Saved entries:
========================================
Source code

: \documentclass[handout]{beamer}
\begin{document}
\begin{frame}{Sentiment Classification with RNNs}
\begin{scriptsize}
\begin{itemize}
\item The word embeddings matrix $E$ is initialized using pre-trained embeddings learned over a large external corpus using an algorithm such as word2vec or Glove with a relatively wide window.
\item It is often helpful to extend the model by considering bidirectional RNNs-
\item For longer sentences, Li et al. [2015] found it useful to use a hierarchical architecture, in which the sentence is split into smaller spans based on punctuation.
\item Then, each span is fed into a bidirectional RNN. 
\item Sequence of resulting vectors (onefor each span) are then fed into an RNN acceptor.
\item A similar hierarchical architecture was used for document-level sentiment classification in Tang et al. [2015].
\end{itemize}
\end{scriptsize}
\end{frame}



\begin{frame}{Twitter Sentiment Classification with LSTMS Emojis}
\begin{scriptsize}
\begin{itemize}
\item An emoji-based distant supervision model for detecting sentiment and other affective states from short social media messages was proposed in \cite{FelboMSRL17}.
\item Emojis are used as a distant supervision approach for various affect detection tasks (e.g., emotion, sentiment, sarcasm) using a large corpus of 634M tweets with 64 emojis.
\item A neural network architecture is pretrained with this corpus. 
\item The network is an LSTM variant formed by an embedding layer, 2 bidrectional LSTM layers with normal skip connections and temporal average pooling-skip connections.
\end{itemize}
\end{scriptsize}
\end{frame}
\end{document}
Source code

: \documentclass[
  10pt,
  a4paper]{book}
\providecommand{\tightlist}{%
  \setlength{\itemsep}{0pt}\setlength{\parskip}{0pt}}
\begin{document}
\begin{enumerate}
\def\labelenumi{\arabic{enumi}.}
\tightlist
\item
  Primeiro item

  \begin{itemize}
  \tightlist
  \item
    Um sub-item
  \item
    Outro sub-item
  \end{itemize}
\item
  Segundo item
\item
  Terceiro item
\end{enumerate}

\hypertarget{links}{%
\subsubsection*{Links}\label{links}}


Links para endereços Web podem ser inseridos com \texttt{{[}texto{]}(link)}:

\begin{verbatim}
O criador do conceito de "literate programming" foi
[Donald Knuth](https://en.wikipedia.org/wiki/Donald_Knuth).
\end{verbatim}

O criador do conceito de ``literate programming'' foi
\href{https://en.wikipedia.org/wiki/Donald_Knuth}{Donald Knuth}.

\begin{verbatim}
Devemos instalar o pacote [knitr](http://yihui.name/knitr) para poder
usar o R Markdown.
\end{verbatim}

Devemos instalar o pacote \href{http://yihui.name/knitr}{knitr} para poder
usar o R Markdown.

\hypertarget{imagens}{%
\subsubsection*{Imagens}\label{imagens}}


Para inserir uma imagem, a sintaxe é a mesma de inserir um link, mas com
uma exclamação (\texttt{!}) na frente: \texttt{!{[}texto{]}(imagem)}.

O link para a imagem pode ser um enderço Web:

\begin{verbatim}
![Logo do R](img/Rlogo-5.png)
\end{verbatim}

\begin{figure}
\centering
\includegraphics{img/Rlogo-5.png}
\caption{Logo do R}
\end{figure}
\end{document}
========================================
## [Aim of the exercise]
Make a verbatim copy of each record.

## [Exercise solution]
Source code

: \documentclass[handout]{beamer}
\begin{document}
\begin{frame}{Sentiment Classification with RNNs}
\begin{scriptsize}
\begin{itemize}
\item The word embeddings matrix $E$ is initialized using pre-trained embeddings learned over a large external corpus using an algorithm such as word2vec or Glove with a relatively wide window.
\item It is often helpful to extend the model by considering bidirectional RNNs-
\item For longer sentences, Li et al. [2015] found it useful to use a hierarchical architecture, in which the sentence is split into smaller spans based on punctuation.
\item Then, each span is fed into a bidirectional RNN. 
\item Sequence of resulting vectors (onefor each span) are then fed into an RNN acceptor.
\item A similar hierarchical architecture was used for document-level sentiment classification in Tang et al. [2015].
\end{itemize}
\end{scriptsize}
\end{frame}



\begin{frame}{Twitter Sentiment Classification with LSTMS Emojis}
\begin{scriptsize}
\begin{itemize}
\item An emoji-based distant supervision model for detecting sentiment and other affective states from short social media messages was proposed in \cite{FelboMSRL17}.
\item Emojis are used as a distant supervision approach for various affect detection tasks (e.g., emotion, sentiment, sarcasm) using a large corpus of 634M tweets with 64 emojis.
\item A neural network architecture is pretrained with this corpus. 
\item The network is an LSTM variant formed by an embedding layer, 2 bidrectional LSTM layers with normal skip connections and temporal average pooling-skip connections.
\end{itemize}
\end{scriptsize}
\end{frame}
\end{document}
Source code

: \documentclass[
  10pt,
  a4paper]{book}
\providecommand{\tightlist}{%
  \setlength{\itemsep}{0pt}\setlength{\parskip}{0pt}}
\begin{document}
\begin{enumerate}
\def\labelenumi{\arabic{enumi}.}
\tightlist
\item
  Primeiro item

  \begin{itemize}
  \tightlist
  \item
    Um sub-item
  \item
    Outro sub-item
  \end{itemize}
\item
  Segundo item
\item
  Terceiro item
\end{enumerate}

\hypertarget{links}{%
\subsubsection*{Links}\label{links}}


Links para endereços Web podem ser inseridos com \texttt{{[}texto{]}(link)}:

\begin{verbatim}
O criador do conceito de "literate programming" foi
[Donald Knuth](https://en.wikipedia.org/wiki/Donald_Knuth).
\end{verbatim}

O criador do conceito de ``literate programming'' foi
\href{https://en.wikipedia.org/wiki/Donald_Knuth}{Donald Knuth}.

\begin{verbatim}
Devemos instalar o pacote [knitr](http://yihui.name/knitr) para poder
usar o R Markdown.
\end{verbatim}

Devemos instalar o pacote \href{http://yihui.name/knitr}{knitr} para poder
usar o R Markdown.

\hypertarget{imagens}{%
\subsubsection*{Imagens}\label{imagens}}


Para inserir uma imagem, a sintaxe é a mesma de inserir um link, mas com
uma exclamação (\texttt{!}) na frente: \texttt{!{[}texto{]}(imagem)}.

O link para a imagem pode ser um enderço Web:

\begin{verbatim}
![Logo do R](img/Rlogo-5.png)
\end{verbatim}

\begin{figure}
\centering
\includegraphics{img/Rlogo-5.png}
\caption{Logo do R}
\end{figure}
\end{document}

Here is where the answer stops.